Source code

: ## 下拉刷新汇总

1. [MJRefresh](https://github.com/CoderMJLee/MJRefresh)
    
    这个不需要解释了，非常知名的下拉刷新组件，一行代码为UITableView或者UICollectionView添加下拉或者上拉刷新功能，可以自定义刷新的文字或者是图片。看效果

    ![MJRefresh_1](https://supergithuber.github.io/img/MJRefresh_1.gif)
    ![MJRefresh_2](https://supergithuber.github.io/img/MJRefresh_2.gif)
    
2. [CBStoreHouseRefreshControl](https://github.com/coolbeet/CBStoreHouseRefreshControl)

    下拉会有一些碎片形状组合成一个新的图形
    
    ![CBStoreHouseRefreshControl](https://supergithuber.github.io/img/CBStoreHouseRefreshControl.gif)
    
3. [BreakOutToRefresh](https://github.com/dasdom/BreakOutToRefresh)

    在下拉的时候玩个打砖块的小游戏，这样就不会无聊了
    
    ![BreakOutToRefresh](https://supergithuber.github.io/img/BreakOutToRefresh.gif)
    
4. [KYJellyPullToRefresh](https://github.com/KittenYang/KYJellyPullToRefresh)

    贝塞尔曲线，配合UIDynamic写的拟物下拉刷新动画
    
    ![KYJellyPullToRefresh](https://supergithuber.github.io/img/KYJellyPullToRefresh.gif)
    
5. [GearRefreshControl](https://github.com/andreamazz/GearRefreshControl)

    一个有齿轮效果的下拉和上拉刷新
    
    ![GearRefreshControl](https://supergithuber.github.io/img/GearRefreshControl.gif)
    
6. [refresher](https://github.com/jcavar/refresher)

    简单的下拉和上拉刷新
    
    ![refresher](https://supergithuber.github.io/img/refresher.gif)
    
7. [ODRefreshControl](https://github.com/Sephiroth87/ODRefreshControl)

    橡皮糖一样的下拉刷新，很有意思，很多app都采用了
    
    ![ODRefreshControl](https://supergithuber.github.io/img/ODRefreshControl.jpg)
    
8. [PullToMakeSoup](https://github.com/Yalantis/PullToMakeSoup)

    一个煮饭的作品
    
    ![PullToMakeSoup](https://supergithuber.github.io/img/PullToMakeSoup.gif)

================================

> _Assignment_: The material is to be transcribed once more, exactly and completely.

> _Response box_:
Source code

: ## 下拉刷新汇总

1. [MJRefresh](https://github.com/CoderMJLee/MJRefresh)
    
    这个不需要解释了，非常知名的下拉刷新组件，一行代码为UITableView或者UICollectionView添加下拉或者上拉刷新功能，可以自定义刷新的文字或者是图片。看效果

    ![MJRefresh_1](https://supergithuber.github.io/img/MJRefresh_1.gif)
    ![MJRefresh_2](https://supergithuber.github.io/img/MJRefresh_2.gif)
    
2. [CBStoreHouseRefreshControl](https://github.com/coolbeet/CBStoreHouseRefreshControl)

    下拉会有一些碎片形状组合成一个新的图形
    
    ![CBStoreHouseRefreshControl](https://supergithuber.github.io/img/CBStoreHouseRefreshControl.gif)
    
3. [BreakOutToRefresh](https://github.com/dasdom/BreakOutToRefresh)

    在下拉的时候玩个打砖块的小游戏，这样就不会无聊了
    
    ![BreakOutToRefresh](https://supergithuber.github.io/img/BreakOutToRefresh.gif)
    
4. [KYJellyPullToRefresh](https://github.com/KittenYang/KYJellyPullToRefresh)

    贝塞尔曲线，配合UIDynamic写的拟物下拉刷新动画
    
    ![KYJellyPullToRefresh](https://supergithuber.github.io/img/KYJellyPullToRefresh.gif)
    
5. [GearRefreshControl](https://github.com/andreamazz/GearRefreshControl)

    一个有齿轮效果的下拉和上拉刷新
    
    ![GearRefreshControl](https://supergithuber.github.io/img/GearRefreshControl.gif)
    
6. [refresher](https://github.com/jcavar/refresher)

    简单的下拉和上拉刷新
    
    ![refresher](https://supergithuber.github.io/img/refresher.gif)
    
7. [ODRefreshControl](https://github.com/Sephiroth87/ODRefreshControl)

    橡皮糖一样的下拉刷新，很有意思，很多app都采用了
    
    ![ODRefreshControl](https://supergithuber.github.io/img/ODRefreshControl.jpg)
    
8. [PullToMakeSoup](https://github.com/Yalantis/PullToMakeSoup)

    一个煮饭的作品
    
    ![PullToMakeSoup](https://supergithuber.github.io/img/PullToMakeSoup.gif)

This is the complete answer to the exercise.